Section 80C of Income Tax Act, 1961 provides an assessee to save tax by investing in different funds such as PPF, ELSS, RGESS etc. for full list of 80C investment refer: Invest and Save Tax u/s 80C
Further an assessee has to remember few important points in the context of investments specified under section 80C:
1. Where an assessee terminates his contract of Life Insurance Policy before the premium for two years have been paid or terminates his contract of insurance in case of any single premium policy, within two years after the date of commencement of insurance, then no deductions shall be allowed in respect of the premium paid in the year of termination. Further, the deduction allowed in the past years shall be deemed to be the income of the assessee for the previous year in which the insurance policy is terminated.
2. If the assessee transfers the house property, in respect of which deduction has been claimed, before the expiry of 5 years from the end of the financial year in which possession of such properties was obtained by him, no deduction shall be allowed in the previous year in which the house property is transferred. The aggregate deductions allowed in the past years shall be deemed to be the income of assessee for the previous year in which the house property is transferred.

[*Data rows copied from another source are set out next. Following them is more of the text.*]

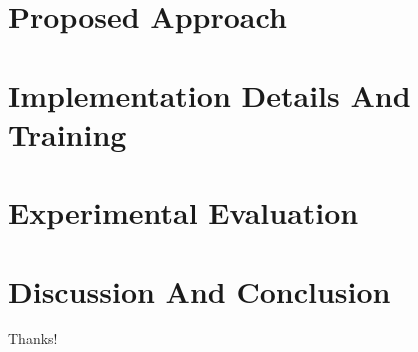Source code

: \documentclass[aspectratio=169]{beamer}
\begin{document}
\section{Proposed Approach}


\section{Implementation Details And Training}


\section{Experimental Evaluation}


\section{Discussion And Conclusion}



\begin{frame}
    \begin{center}
        {\Huge\calligra Thanks!}
    \end{center}
\end{frame}
\end{document}
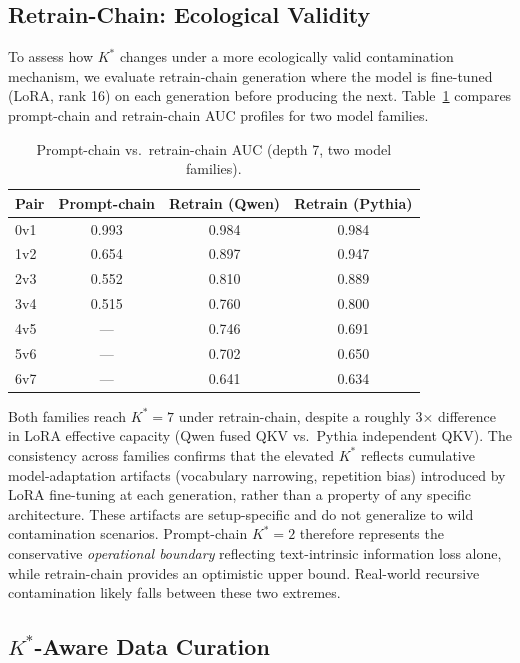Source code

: \documentclass[11pt,a4paper]{article}
\begin{document}
\subsection{Retrain-Chain: Ecological Validity}\label{sec:retrain}

To assess how $K^*$ changes under a more ecologically valid contamination mechanism, we evaluate retrain-chain generation where the model is fine-tuned (LoRA, rank 16) on each generation before producing the next. Table~\ref{tab:retrain} compares prompt-chain and retrain-chain AUC profiles for two model families.

\begin{table}[t]
\centering
\small
\caption{Prompt-chain vs.\ retrain-chain AUC (depth 7, two model families).}
\label{tab:retrain}
\begin{tabular}{lccc}
\toprule
Pair & Prompt-chain & Retrain (Qwen) & Retrain (Pythia) \\
\midrule
0v1 & 0.993 & 0.984 & 0.984 \\
1v2 & 0.654 & 0.897 & 0.947 \\
2v3 & 0.552 & 0.810 & 0.889 \\
3v4 & 0.515 & 0.760 & 0.800 \\
4v5 &  ---  & 0.746 & 0.691 \\
5v6 &  ---  & 0.702 & 0.650 \\
6v7 &  ---  & 0.641 & 0.634 \\
\bottomrule
\end{tabular}
\end{table}

Both families reach $K^*\!=\!7$ under retrain-chain, despite a roughly 3$\times$ difference in LoRA effective capacity (Qwen fused QKV vs.\ Pythia independent QKV). The consistency across families confirms that the elevated $K^*$ reflects cumulative model-adaptation artifacts (vocabulary narrowing, repetition bias) introduced by LoRA fine-tuning at each generation, rather than a property of any specific architecture. These artifacts are setup-specific and do not generalize to wild contamination scenarios. Prompt-chain $K^*\!=\!2$ therefore represents the conservative \emph{operational boundary} reflecting text-intrinsic information loss alone, while retrain-chain provides an optimistic upper bound. Real-world recursive contamination likely falls between these two extremes.


\subsection{$K^*$-Aware Data Curation}\label{sec:curation}
\end{document}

3. Any amount including interest accrued withdrawn out of the deposits in Senior Citizen Savings Scheme or Post Office Time Deposit Scheme before the expiry of 5 years from the date of deposit shall be liable to tax. However, in case of demise of the assessee and the legal heir/nominee receives such sum shall not be subject to tax. Withdrawal of interest on these deposits will not be liable to tax provided it is included in the total income of the depositor in the previous years.
4. Deduction for Life Insurance Policy premium is restricted to 20% of the capital sum assured. Similarly, section 10(10D) does not provide for exemption in respect of maturity proceeds of Life Insurance Policy, where, the premium paid in any year exceeds 10% of actual capital sum assured.

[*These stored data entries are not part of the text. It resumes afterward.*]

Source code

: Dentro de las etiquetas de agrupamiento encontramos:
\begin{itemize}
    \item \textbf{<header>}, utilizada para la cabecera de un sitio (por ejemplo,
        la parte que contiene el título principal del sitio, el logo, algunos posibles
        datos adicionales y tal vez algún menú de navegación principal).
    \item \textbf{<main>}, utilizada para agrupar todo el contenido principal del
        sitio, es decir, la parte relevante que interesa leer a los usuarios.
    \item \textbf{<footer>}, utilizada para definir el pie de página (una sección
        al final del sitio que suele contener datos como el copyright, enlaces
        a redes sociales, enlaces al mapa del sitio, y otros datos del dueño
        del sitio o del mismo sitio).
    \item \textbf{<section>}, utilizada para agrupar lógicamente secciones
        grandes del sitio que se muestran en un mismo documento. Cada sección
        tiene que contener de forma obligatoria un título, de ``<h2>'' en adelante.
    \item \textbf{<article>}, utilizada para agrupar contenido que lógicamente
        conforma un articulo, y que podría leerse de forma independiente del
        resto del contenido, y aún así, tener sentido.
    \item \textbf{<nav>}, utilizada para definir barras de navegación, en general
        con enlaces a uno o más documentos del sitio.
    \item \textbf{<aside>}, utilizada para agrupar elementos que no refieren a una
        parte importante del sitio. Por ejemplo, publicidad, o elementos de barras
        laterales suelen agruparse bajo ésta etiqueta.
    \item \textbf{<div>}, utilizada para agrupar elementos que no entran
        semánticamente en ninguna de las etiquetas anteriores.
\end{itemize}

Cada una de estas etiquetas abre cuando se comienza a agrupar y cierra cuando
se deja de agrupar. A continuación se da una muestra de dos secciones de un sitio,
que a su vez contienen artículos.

5. In respect of Deferred Annuity Plan, the insured shall not receive the annuity by cash payment.
6. Tuition fee paid for part-time education of children does not qualify for deduction. Similarly tuition fee payments made for institute situated abroad are not entitled for deduction but institute situated in India affiliated from foreign is eligible for deduction.
7. Principal Repayment on loan borrowed for acquiring commercial property is not eligible for deduction. Similarly, residential property under construction, for which principal has been repaid does not qualify for deduction.
8. Repayment of Principal on loan borrowed for residential house (whether let-out of self occupied) only entitled for deduction. However, where loan is availed for any addition, alteration, repair or renovation, no deduction can be claimed for principal repayment.
9. Repayment of Loan borrowed for housing from relatives, friends, non-specified employer/institution are not eligible for deduction. However, any interest paid on such loan borrowed is deductible u/s 24, while computing income under the head of “House Property”.
10. In case the term deposit is jointly held, deduction u/s 80C shall be available only to the first holder of deposit. Further, the term deposit in respect of deduction was claimed shall not be pledged to secure loan or as security to any other asset.
11. Tuition fee/School fee paid is limited to maximum of 2 children’s per assessee, means both mother and father can claim deduction for 2 children individually aggregating to 4 children.
12. No individuals limits for various items specified u/s 80C. Therefore, an assessee may opt to invest even in only one item, say insurance premium. However, it shall not in any case exceeds Rs. 1,00,000 for the year.